Friday, June 27, 2008

Sweden (2)

Our group was only in Sweden two days. On our first full day there we went to the port on the Baltic Sea coast and visited the hall where the Nobel Prizes are awarded. My memory of it is that it was large and airy, two stories, with large photographs and art work throughout. The hall and most of the points of cultural interest in Stockholm are located within walking distanced of the port. We were given that afternoon just to walk around and take in any tours that sounded interesting. My two friends from the University of Missouri elected to go to the Royal Palace and see the changing of the guard. I chose something that was, to my mind, more exotic.

At the port I purchased a ticket to cruise out through the Stockholm Archipelago to the island of Birka. Birka was a Viking stronghold in the last two centuries of the first millennium, but had suddenly been abandoned around the year 1000 A.D. There were several archaeological digs taking place on Birka at the time I was there, and artifacts from the Viking occupation were on display at a museum on the island.

The day that I was on Birka was cold and misty. I was under-dressed, wearing shorts, a tee-shirt, and sandals, so one of my main memories is of being cold most of the afternoon. I visited a small café near the port and had a cup of coffee, primarily for the warmth, did a tour of the museum, and then, with three hours left before the return trip, set off on a solo walking tour of the island.

There was no digging occurring that day, probably due to the weather, but I did come upon a few old ruins – chimneys and such. At one point I stopped and watched a local farmer driving his tractor down the lane. The old trail that I followed led around most of the island and ended at the sea, across a gulf from the port where I had arrived. As there was no direct trail to the port, I had to back-track the couple of miles that I had just walked. When I got back to the port, I revisited the museum and then sat in the café until the ferry arrived to take me back to Stockholm.

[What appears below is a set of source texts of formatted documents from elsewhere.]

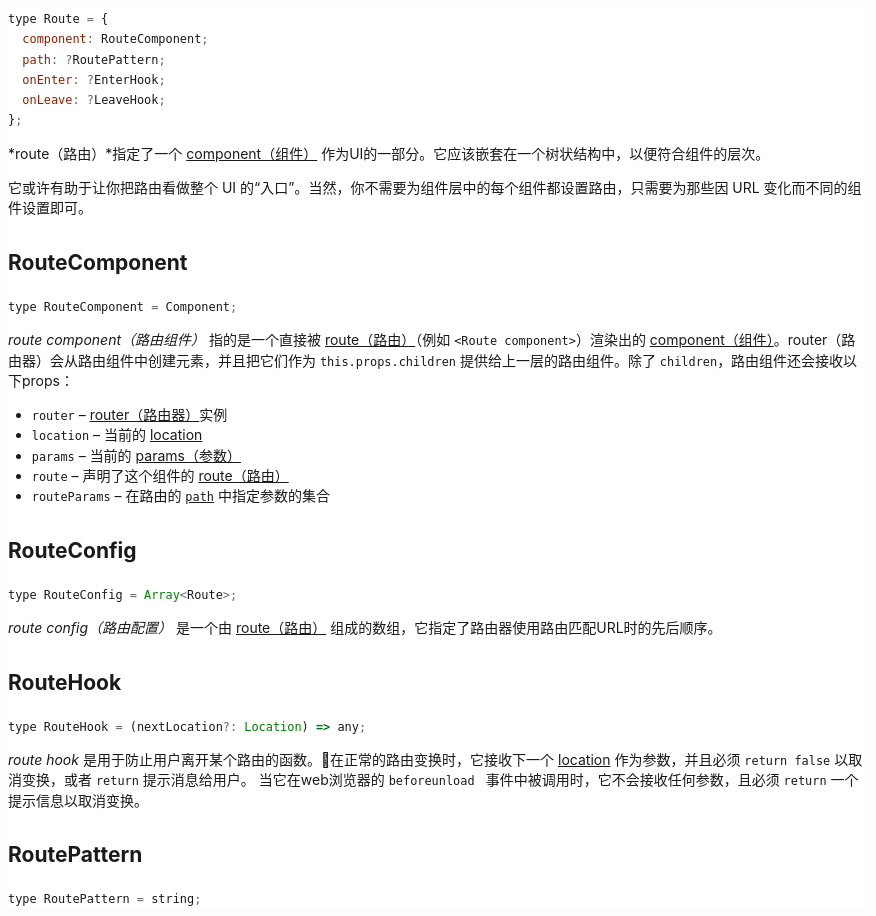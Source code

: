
 ```js
type Route = {
  component: RouteComponent;
  path: ?RoutePattern;
  onEnter: ?EnterHook;
  onLeave: ?LeaveHook;
};
```

*route（路由）*指定了一个 [component（组件）](#component) 作为UI的一部分。它应该嵌套在一个树状结构中，以便符合组件的层次。


它或许有助于让你把路由看做整个 UI 的“入口”。当然，你不需要为组件层中的每个组件都设置路由，只需要为那些因 URL 变化而不同的组件设置即可。


## RouteComponent

```js
type RouteComponent = Component;
```

*route component（路由组件）* 指的是一个直接被 [route（路由）](#route)（例如 `<Route component>`）渲染出的 [component（组件）](#component)。router（路由器）会从路由组件中创建元素，并且把它们作为 `this.props.children` 提供给上一层的路由组件。除了 `children`，路由组件还会接收以下props：

  - `router` – [router（路由器）](#router)实例
  - `location` – 当前的 [location](#location)
  - `params` – 当前的 [params（参数）](#params)
  - `route` – 声明了这个组件的 [route（路由）](#route)
  - `routeParams` – 在路由的 [`path`](#routepattern) 中指定参数的集合

## RouteConfig

```js
type RouteConfig = Array<Route>;
```

*route config（路由配置）* 是一个由 [route（路由）](#route) 组成的数组，它指定了路由器使用路由匹配URL时的先后顺序。


## RouteHook

```js
type RouteHook = (nextLocation?: Location) => any;
```

*route hook* 是用于防止用户离开某个路由的函数。在正常的路由变换时，它接收下一个 
[location](#location) 作为参数，并且必须 `return false` 以取消变换，或者 `return` 提示消息给用户。 当它在web浏览器的 `beforeunload ` 事件中被调用时，它不会接收任何参数，且必须 `return` 一个提示信息以取消变换。


## RoutePattern

```js
type RoutePattern = string;
```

The Stockholm Archipelago is a long series of 30,000 islands stretching from Stockholm out into the Baltic. Most of the islands are small, heavily wooded, and populated with many nice vacation homes. Although the tax rate in Sweden was sixty percent, there appeared to be a great deal of visible wealth. We stopped at one island along the way to pick up a passenger, and I noticed that it was home to a large Electrolux factory

Back in Stockholm I walked to a restaurant where our group was assembling for supper. The food in Russia had been, almost without exception, God-awful, but everything in Sweden was focused around meat and potatoes – real food! I was able to enjoy genuine Swedish meatballs in Sweden! Later that might we walked around the old downtown and did some bar-hopping. I remember one bar that was similar to a cave: as you walked to the back of the bar, it began spiraling downward. The walls were a cement plaster giving the impression that the bar had been dug deeply into the ground. All along the way to the bottom were tables and barstools.

Some of our group also explored Stockholm by subway one evening. We made several stops, just consuming the great city through our own whims and at our own pace. One thing that I remember about that outing was that we only encountered graffiti at one location, and it was just a small patch. (When I visited England in 2003, the graffiti was ubiquitous.)

Another very interesting thing that we did in Sweden was to visit the ship Vasa. The Vasa was a warship that was built in the early 1600s to take part in the Thirty Years War. The ship was to have been the pride of the Swedish navy, but instead became a national embarrassment when it sank in the harbor as it was starting out on its maiden voyage. The Swedes elected to leave the poorly designed ship in its watery grave for three hundred years, but decided in the 1960s to raise it and turn it into a tourist attraction. The Vasa was towed to shore and a maritime museum was constructed around it. It is an excellent example of poor seventeenth century shipbuilding!

Our plane left Stockholm in the morning en route to London. The only member of the group who didn’t fly out with us was my roommate, Michael Hyman, who had purchased a Euro Rail pass and planned on seeing more of the continent. There were vendors with stacks of reindeer hides at the airport, and I bought one for my son, Nick, who likes to hunt. From the air we were treated to a last glimpse of Stockholm followed by a view of the vast tundra that covers northern Europe, a hard landscape that had done so much to form the character of the Russians and the Swedes.